Réforme de l’État : entre ambition et lenteurs
La refondation de l’État, pilier du discours de rupture, progresse, mais à un rythme jugé trop lent par de nombreux observateurs. La phase de consultations citoyennes a certes permis de poser des bases solides, mais la traduction institutionnelle de ces aspirations se fait encore attendre. La séparation des pouvoirs, la réduction des pouvoirs de l’exécutif, l’indépendance de la justice sont autant d’objectifs annoncés qui exigent des actes plus vigoureux.
La loi sur la protection des lanceurs d’alerte, pourtant essentielle à la transparence, se fait toujours attendre. Des poursuites ont certes été engagées contre d’anciens responsables du système, mais la
corruption reste un mal enraciné, visible dans la vie quotidienne comme dans certaines pratiques administratives.
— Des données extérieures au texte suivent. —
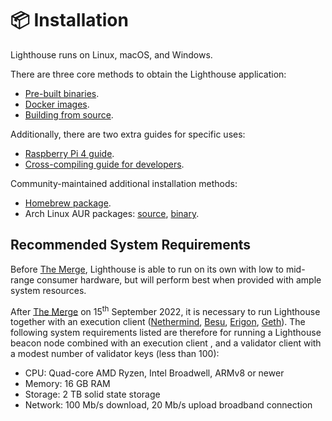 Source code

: # 📦 Installation

Lighthouse runs on Linux, macOS, and Windows.

There are three core methods to obtain the Lighthouse application:

- [Pre-built binaries](./installation-binaries.md).
- [Docker images](./docker.md).
- [Building from source](./installation-source.md).

Additionally, there are two extra guides for specific uses:

- [Raspberry Pi 4 guide](./pi.md).
- [Cross-compiling guide for developers](./cross-compiling.md).

Community-maintained additional installation methods:

- [Homebrew package](./homebrew.md).
- Arch Linux AUR packages: [source](https://aur.archlinux.org/packages/lighthouse-ethereum),
  [binary](https://aur.archlinux.org/packages/lighthouse-ethereum-bin).



## Recommended System Requirements

Before [The Merge](https://ethereum.org/en/roadmap/merge/), Lighthouse is able to run on its own with low to mid-range consumer hardware, but will perform best when provided with ample system resources. 

After [The Merge](https://ethereum.org/en/roadmap/merge/) on 15<sup>th</sup> September 2022, it is necessary to run Lighthouse together with an execution client ([Nethermind](https://nethermind.io/), [Besu](https://www.hyperledger.org/use/besu), [Erigon](https://github.com/ledgerwatch/erigon), [Geth](https://geth.ethereum.org/)). The following system requirements listed are therefore for running a Lighthouse beacon node combined with an execution client , and a validator client with a modest number of validator keys (less than 100):


* CPU: Quad-core AMD Ryzen, Intel Broadwell, ARMv8 or newer
* Memory: 16 GB RAM
* Storage: 2 TB solid state storage
* Network: 100 Mb/s download, 20 Mb/s upload broadband connection
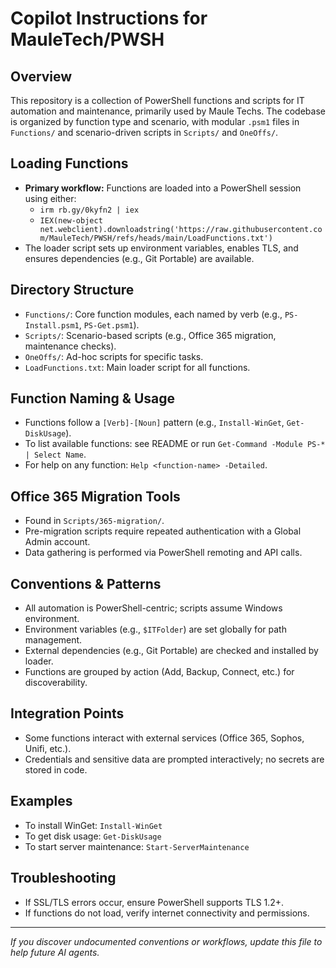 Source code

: # Copilot Instructions for MauleTech/PWSH

## Overview
This repository is a collection of PowerShell functions and scripts for IT automation and maintenance, primarily used by Maule Techs. The codebase is organized by function type and scenario, with modular `.psm1` files in `Functions/` and scenario-driven scripts in `Scripts/` and `OneOffs/`.

## Loading Functions
- **Primary workflow:** Functions are loaded into a PowerShell session using either:
  - `irm rb.gy/0kyfn2 | iex`
  - `IEX(new-object net.webclient).downloadstring('https://raw.githubusercontent.com/MauleTech/PWSH/refs/heads/main/LoadFunctions.txt')`
- The loader script sets up environment variables, enables TLS, and ensures dependencies (e.g., Git Portable) are available.

## Directory Structure
- `Functions/`: Core function modules, each named by verb (e.g., `PS-Install.psm1`, `PS-Get.psm1`).
- `Scripts/`: Scenario-based scripts (e.g., Office 365 migration, maintenance checks).
- `OneOffs/`: Ad-hoc scripts for specific tasks.
- `LoadFunctions.txt`: Main loader script for all functions.

## Function Naming & Usage
- Functions follow a `[Verb]-[Noun]` pattern (e.g., `Install-WinGet`, `Get-DiskUsage`).
- To list available functions: see README or run `Get-Command -Module PS-* | Select Name`.
- For help on any function: `Help <function-name> -Detailed`.

## Office 365 Migration Tools
- Found in `Scripts/365-migration/`.
- Pre-migration scripts require repeated authentication with a Global Admin account.
- Data gathering is performed via PowerShell remoting and API calls.

## Conventions & Patterns
- All automation is PowerShell-centric; scripts assume Windows environment.
- Environment variables (e.g., `$ITFolder`) are set globally for path management.
- External dependencies (e.g., Git Portable) are checked and installed by loader.
- Functions are grouped by action (Add, Backup, Connect, etc.) for discoverability.

## Integration Points
- Some functions interact with external services (Office 365, Sophos, Unifi, etc.).
- Credentials and sensitive data are prompted interactively; no secrets are stored in code.

## Examples
- To install WinGet: `Install-WinGet`
- To get disk usage: `Get-DiskUsage`
- To start server maintenance: `Start-ServerMaintenance`

## Troubleshooting
- If SSL/TLS errors occur, ensure PowerShell supports TLS 1.2+.
- If functions do not load, verify internet connectivity and permissions.

---
_If you discover undocumented conventions or workflows, update this file to help future AI agents._
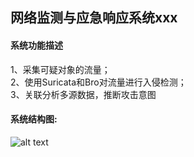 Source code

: ## 网络监测与应急响应系统xxx
#### 系统功能描述
1、采集可疑对象的流量；<br>
2、使用Suricata和Bro对流量进行入侵检测；<br>
3、关联分析多源数据，推断攻击意图<br>
#### 系统结构图:
![alt text](https://github.com/ffzhello/forensictask/raw/master/pics/pic.png)
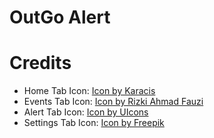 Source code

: # OutGo Alert


# Credits
- Home Tab Icon: <a href="https://www.freepik.com/icon/homepage_5590727#fromView=search&page=1&position=25&uuid=95c12579-f5d3-4505-bf2b-abf39cce4c25">Icon by Karacis</a>
- Events Tab Icon: <a href="https://www.freepik.com/icon/calendar_5251652#fromView=search&page=1&position=64&uuid=95c12579-f5d3-4505-bf2b-abf39cce4c25">Icon by Rizki Ahmad Fauzi</a>
- Alert Tab Icon: <a href="https://www.freepik.com/icon/bell-ring_3914279#fromView=search&page=1&position=4&uuid=68a39ca8-c83f-45af-a48c-e510c3c67b8c">Icon by UIcons</a>
- Settings Tab Icon: <a href="https://www.freepik.com/icon/settings_2099174#fromView=search&page=1&position=95&uuid=685533ac-94ef-4071-b5ba-ef8a1610120a">Icon by Freepik</a>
Un projet économique ambitieux, des attentes immenses
Le programme économique de la coalition repose sur une volonté de rupture avec les logiques passées : assainir l’environnement des affaires, réformer la fiscalité, maîtriser les dépenses publiques, et
mieux redistribuer les ressources. L’adoption d’un nouveau code minier, la renégociation des contrats, la suppression des fonds politiques, la rationalisation de l’action publique et l’ambition d’une souveraineté monétaire témoignent d’une orientation résolument souverainiste.
À cela s’ajoute un pari sur la transformation structurelle : digitalisation de l’administration, développement du capital humain, valorisation des ressources nationales.
Mais l’acuité des besoins sociaux, les inerties héritées de l’ancien régime et les contraintes budgétaires — combinées à une sous-estimation des résistances internes — freinent la mise en œuvre. Les retombées concrètes tardent à se traduire en créations d’emplois, en hausse des revenus ou en redistribution perceptible des richesses.
La force des symboles
Au-delà des politiques économiques, la rupture se joue aussi sur le terrain des imaginaires et des représentations symboliques. Certains signaux symboliques témoignent d’une volonté réelle de rupture. On observe un usage plus affirmé des langues nationales dans la communication gouvernementale, et un effort pour aligner le discours politique sur les réalités populaires.
Cette orientation n’est pas anodine. La communication — au sens large, incluant la langue, le style vestimentaire, la posture — constitue un levier central de toute transformation systémique. Le slogan « Jub, Jubal, Jubbanti » traduit l’ambition d’instaurer une nouvelle éthique publique.
Mais cette éthique devra se matérialiser dans les pratiques quotidiennes des agents de l’État. Il est aussi regrettable que l’élan populaire suscité par les premières « journées citoyennes de nettoyage » ait, comme sous l’ancien régime, rapidement perdu de sa vigueur après quelques éditions.
Une réforme linguistique prometteuse mais fragile
Dans le domaine éducatif, l’introduction progressive des langues nationales à l’école constitue une avancée majeure, répondant à des impératifs d’efficacité, de justice historique et de pragmatisme.
Cependant, de nombreux défis demeurent : formation des enseignants, production de supports adaptés, promotion de la création culturelle dans ces langues, et surtout, rôle des médias.
Ces derniers doivent respecter l’orthographe officielle ( tant dans les intitulés de leurs émissions que les spots publicitaires) et faire appel à des professionnels qualifiés, afin d’éviter une cacophonie
contre-productive à la crédibilité de cette politique linguistique.
Une inertie structurelle persistante
Malgré les discours de rupture, le système semble avoir en partie absorbé le changement sans être profondément transformé. Les logiques de pouvoir, les privilèges liés aux fonctions étatiques — comme en témoigne la récente polémique sur le renouvellement du parc automobile de l’Assemblée nationale — restent peu remis en question.
Les rapports entre détenteurs de capitaux — politiques, économiques, culturels, religieux, pour reprendre la grille de Bourdieu — demeurent largement inchangés. Les réformes engagées jusqu’ici relèvent davantage d’un réaménagement interne que d’une transformation systémique.
Entre vigilance critique et potentiel de redressement
La conscience de l’écart entre les ambitions initiales et la réalité actuelle devrait nourrir une irritation salutaire. Le capital de confiance dont bénéficie encore la coalition Diomaye ne saurait justifier des lenteurs injustifiées ou des renoncements dissimulés. Il doit au contraire devenir un levier pour une transformation plus hardie.
Sans céder au pessimisme, il faut rappeler qu’un changement de visages ne suffit pas. Le véritable danger n’est pas l’échec, mais l’absorption du changement par le système, selon la vieille recette : « plus ça change, plus c’est la même chose. »
La révolution démocratique souhaitée restera inachevée tant qu’elle n’impliquera pas une reconfiguration réelle des structures et des logiques qui perpétuent l’injustice, l’inefficacité et le désenchantement citoyen. Seule une volonté politique constante, articulée à une pression citoyenne vigilante, mais sans surrenchère, ni égoïsme corporatiste, pourrait conjurer ce risque et inscrire la rupture dans la durée.